PROVIDED DATA:
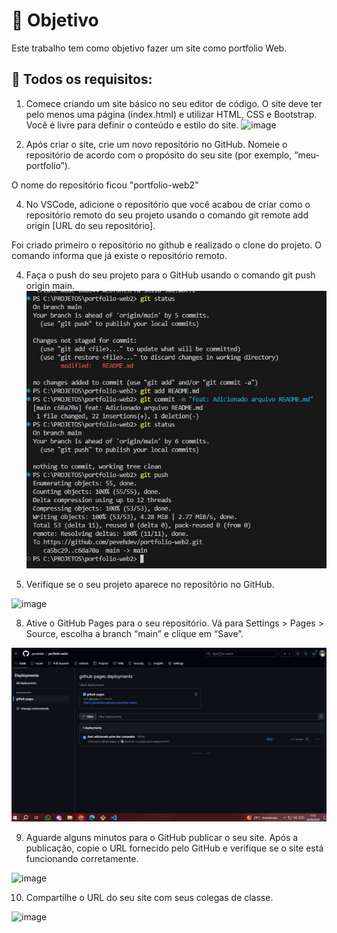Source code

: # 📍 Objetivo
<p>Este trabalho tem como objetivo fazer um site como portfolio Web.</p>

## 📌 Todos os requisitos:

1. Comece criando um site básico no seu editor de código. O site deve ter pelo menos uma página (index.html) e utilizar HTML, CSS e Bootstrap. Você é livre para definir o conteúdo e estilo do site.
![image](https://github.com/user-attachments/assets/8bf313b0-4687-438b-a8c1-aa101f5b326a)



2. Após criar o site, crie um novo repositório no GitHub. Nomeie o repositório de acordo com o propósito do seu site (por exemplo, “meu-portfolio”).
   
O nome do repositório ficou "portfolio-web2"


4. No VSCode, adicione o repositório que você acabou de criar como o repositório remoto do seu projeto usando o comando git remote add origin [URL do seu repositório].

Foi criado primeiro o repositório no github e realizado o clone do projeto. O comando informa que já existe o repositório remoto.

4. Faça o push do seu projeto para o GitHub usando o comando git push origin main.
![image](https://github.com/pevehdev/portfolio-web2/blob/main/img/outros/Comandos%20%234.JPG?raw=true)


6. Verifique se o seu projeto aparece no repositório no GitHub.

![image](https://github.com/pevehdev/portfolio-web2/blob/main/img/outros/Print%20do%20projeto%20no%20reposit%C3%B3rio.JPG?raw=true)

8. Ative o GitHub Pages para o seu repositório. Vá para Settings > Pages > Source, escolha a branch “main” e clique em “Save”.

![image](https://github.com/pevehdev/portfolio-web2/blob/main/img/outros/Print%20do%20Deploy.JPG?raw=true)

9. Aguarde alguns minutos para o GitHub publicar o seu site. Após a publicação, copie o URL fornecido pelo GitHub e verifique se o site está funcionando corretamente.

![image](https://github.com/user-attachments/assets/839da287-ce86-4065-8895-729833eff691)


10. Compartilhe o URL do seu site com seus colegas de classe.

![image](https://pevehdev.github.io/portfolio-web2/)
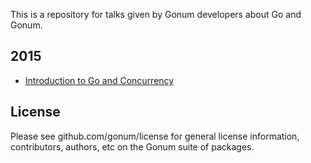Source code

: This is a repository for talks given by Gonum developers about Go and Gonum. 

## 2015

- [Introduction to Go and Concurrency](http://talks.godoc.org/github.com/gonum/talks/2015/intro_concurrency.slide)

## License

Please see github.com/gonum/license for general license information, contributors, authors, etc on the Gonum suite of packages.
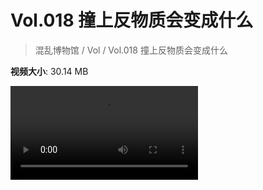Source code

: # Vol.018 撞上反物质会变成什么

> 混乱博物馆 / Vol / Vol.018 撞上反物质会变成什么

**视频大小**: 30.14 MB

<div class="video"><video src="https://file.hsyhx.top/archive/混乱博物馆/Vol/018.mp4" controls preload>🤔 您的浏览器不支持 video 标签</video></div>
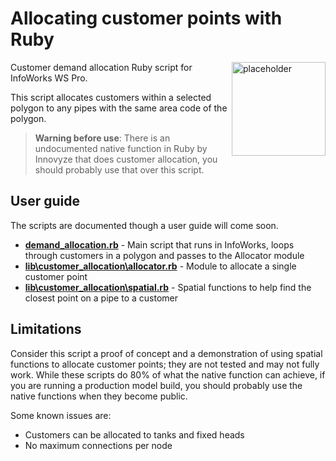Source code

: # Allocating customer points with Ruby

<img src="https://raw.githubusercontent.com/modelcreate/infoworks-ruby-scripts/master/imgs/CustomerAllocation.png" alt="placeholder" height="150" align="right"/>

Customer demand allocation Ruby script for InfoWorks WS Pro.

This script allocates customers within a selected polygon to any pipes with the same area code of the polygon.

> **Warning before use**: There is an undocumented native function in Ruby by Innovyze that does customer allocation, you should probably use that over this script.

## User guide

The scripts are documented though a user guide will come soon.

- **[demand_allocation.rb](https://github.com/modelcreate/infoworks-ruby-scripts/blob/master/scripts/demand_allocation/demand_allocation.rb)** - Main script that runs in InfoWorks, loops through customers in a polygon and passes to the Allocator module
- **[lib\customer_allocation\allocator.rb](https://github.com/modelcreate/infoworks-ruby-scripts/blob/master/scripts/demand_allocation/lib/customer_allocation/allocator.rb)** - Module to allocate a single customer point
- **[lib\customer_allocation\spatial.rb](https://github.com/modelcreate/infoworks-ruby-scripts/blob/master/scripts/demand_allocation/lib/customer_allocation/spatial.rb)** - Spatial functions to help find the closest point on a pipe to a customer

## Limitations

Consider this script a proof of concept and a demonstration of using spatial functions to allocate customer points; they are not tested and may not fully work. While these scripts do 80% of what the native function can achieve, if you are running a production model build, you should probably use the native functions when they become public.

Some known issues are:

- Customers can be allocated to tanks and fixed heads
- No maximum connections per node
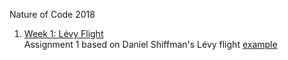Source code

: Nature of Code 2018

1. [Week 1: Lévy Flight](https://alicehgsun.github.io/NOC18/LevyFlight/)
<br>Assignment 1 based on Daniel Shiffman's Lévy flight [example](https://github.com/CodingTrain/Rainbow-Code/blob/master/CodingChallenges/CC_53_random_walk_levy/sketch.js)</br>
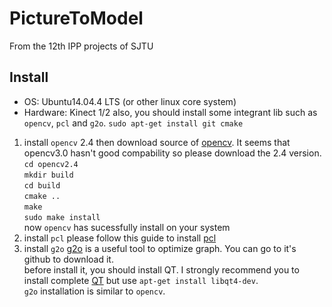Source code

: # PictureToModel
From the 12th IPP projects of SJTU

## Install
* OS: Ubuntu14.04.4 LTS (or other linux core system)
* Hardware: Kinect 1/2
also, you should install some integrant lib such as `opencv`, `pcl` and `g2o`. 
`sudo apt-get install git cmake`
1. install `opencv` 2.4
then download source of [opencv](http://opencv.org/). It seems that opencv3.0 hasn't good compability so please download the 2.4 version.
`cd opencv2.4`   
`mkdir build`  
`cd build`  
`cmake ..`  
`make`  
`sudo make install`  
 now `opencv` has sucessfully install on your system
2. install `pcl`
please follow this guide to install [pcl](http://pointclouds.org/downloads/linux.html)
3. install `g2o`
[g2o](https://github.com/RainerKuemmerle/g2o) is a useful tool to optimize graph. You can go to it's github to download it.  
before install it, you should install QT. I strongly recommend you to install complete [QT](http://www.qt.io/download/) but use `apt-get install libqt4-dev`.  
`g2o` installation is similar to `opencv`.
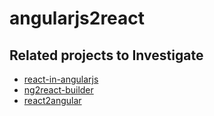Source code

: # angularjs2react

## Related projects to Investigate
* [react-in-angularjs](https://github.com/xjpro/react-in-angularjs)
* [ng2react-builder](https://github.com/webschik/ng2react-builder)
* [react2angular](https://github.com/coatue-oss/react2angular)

TASK STATEMENT: Your answer should consist of every line from the entries that holds "usando".

EXPECTED ANSWER:
4. No VSCode, adicione o repositório que você acabou de criar como o repositório remoto do seu projeto usando o comando git remote add origin [URL do seu repositório].
4. Faça o push do seu projeto para o GitHub usando o comando git push origin main.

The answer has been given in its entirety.